Cennet Nimetlerine Kavuşmak Için
En büyük saadet, iki cihânın en üstün insanı olan Resûlullah efendimize (sallallahü aleyhi ve sellem) tâbi olmaktır. Cehennem azâbından kurtulmak için, Allahü teâlânın seçtiği, sevdiği insanların reisine uymak lâzımdır. Cennet nimetlerine kavuşmak, Ona tâbi olanlara mahsustur. Allahü teâlânın sevgisine kavuşmak için, Ona tâbi olmak şarttır. Ona uymayanların, meselâ, namaz kılmayanların tövbeleri, zühdleri, tevekkülleri ve duâları kabul olmaz. Onun yolunda olmayanların zikirleri, fikirleri, şevkleri ve zevkleri kıymetsizdir. Peygamberler, Onun hayat veren deryasından bir kadehe kavuşmakla, o derecelere yükselmişlerdir. Evliyâ, Onun sonsuz bahrinden bir yudum içmekle murâdlarına ermişlerdir. Yeryüzündeki melekler, Onun hizmetçileri, göklerdekiler, âşıklarıdır. Her şey, Onun şerefine yaratılmış, bütün varlıklar, Onun mübârek ruhundan feyiz almışlardır. Allahü teâlânın varlığını O açıklamış, her şeyin yaratanı, Onun rızasını almak istemiştir. Ona ve Onun Âline ve Eshâbına bizden duâlar olsun. O yüce Peygamber, hepimizden râzı olsun! Bütün gücünüzle Ona tâbi olmaya çalışınız! Bu devlete, bu nimete mâni olan her şeyden kaçınız! Ona tâbi olana inanmanın, Onu sevmenin, felaketlerden kurtarıcı çok kıymetli ilaç olduğunu biliniz!

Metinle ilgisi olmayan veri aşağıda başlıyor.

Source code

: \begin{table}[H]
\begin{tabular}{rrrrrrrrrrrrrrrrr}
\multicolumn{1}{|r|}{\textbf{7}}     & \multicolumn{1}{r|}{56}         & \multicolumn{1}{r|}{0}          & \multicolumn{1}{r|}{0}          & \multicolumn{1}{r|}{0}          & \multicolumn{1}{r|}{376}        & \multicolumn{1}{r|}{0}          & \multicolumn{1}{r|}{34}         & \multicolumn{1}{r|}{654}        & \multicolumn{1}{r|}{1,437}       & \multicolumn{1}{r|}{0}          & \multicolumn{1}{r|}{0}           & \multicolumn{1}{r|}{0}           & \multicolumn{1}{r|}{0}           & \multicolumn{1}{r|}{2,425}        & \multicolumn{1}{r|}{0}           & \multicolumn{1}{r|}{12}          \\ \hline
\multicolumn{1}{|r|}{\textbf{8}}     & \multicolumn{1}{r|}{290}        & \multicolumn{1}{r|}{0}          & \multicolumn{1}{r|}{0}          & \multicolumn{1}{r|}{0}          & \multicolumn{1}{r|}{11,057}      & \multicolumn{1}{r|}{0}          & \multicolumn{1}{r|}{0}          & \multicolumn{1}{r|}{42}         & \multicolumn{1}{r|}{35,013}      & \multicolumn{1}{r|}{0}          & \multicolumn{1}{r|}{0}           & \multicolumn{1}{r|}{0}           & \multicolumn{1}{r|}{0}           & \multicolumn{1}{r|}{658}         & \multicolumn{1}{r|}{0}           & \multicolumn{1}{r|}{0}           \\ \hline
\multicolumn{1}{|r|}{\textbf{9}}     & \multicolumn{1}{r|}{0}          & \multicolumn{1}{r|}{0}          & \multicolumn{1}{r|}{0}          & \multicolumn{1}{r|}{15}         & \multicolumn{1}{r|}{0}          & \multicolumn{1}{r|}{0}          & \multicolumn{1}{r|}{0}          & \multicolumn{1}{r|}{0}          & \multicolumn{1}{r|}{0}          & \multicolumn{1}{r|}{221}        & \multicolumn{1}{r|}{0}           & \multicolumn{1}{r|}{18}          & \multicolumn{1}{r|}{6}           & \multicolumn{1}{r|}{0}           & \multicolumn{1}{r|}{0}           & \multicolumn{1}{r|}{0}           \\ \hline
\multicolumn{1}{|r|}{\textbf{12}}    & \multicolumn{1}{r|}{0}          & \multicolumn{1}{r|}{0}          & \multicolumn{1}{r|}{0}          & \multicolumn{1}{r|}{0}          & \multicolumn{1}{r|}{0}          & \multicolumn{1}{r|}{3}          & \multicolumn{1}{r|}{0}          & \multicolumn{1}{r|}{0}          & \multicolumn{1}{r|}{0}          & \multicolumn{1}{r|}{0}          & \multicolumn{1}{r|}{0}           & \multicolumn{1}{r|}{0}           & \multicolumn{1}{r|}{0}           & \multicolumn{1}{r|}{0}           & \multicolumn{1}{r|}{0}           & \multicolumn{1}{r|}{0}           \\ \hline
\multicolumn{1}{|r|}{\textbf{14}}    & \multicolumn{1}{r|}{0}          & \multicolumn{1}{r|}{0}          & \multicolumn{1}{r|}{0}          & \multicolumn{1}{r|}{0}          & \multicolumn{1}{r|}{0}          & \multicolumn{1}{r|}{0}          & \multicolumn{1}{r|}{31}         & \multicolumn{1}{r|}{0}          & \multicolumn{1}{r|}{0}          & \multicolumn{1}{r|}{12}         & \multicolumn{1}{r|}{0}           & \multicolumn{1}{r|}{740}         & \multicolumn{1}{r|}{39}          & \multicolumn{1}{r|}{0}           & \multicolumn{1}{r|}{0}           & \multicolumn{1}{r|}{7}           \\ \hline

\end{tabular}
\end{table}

Biliniz ki, saadete kavuşmak için, bir veliye mânevi bağ ile bağlanmak lâzımdır. Bu da, onun, Allahü teâlânın sevgili kulu olduğuna inanmak ve onu sevmektir. Allahü teâlânın nimetlerini, ihsânlarını düşünerek, Onu sevene mümin ve Müslüman denir. Onu sevmesini kazanmak için, şeriate uyana ve bir mürşidi sevene sâlih denir. Allahın sevmesini kazanmış olana veli denir. Başkalarının da kazanması için çalışan veliye mürşid denir.
Veliye mânevi bağ yâni muhabbet çok olunca, Resûlullahın mübârek kalbinden çıkıp velinin kalbinden gelen feyzlerden, bereketlerden almak da çok olur. Veliyi görür, sesini işitirse ve O da, teveccüh ederse, yâni feyiz vermek isterse, daha çok feyiz alır. Fakat, herkese istidâdı, kâbiliyeti kadar feyiz gelir. Kâbiliyet, şeriate uymakla artar.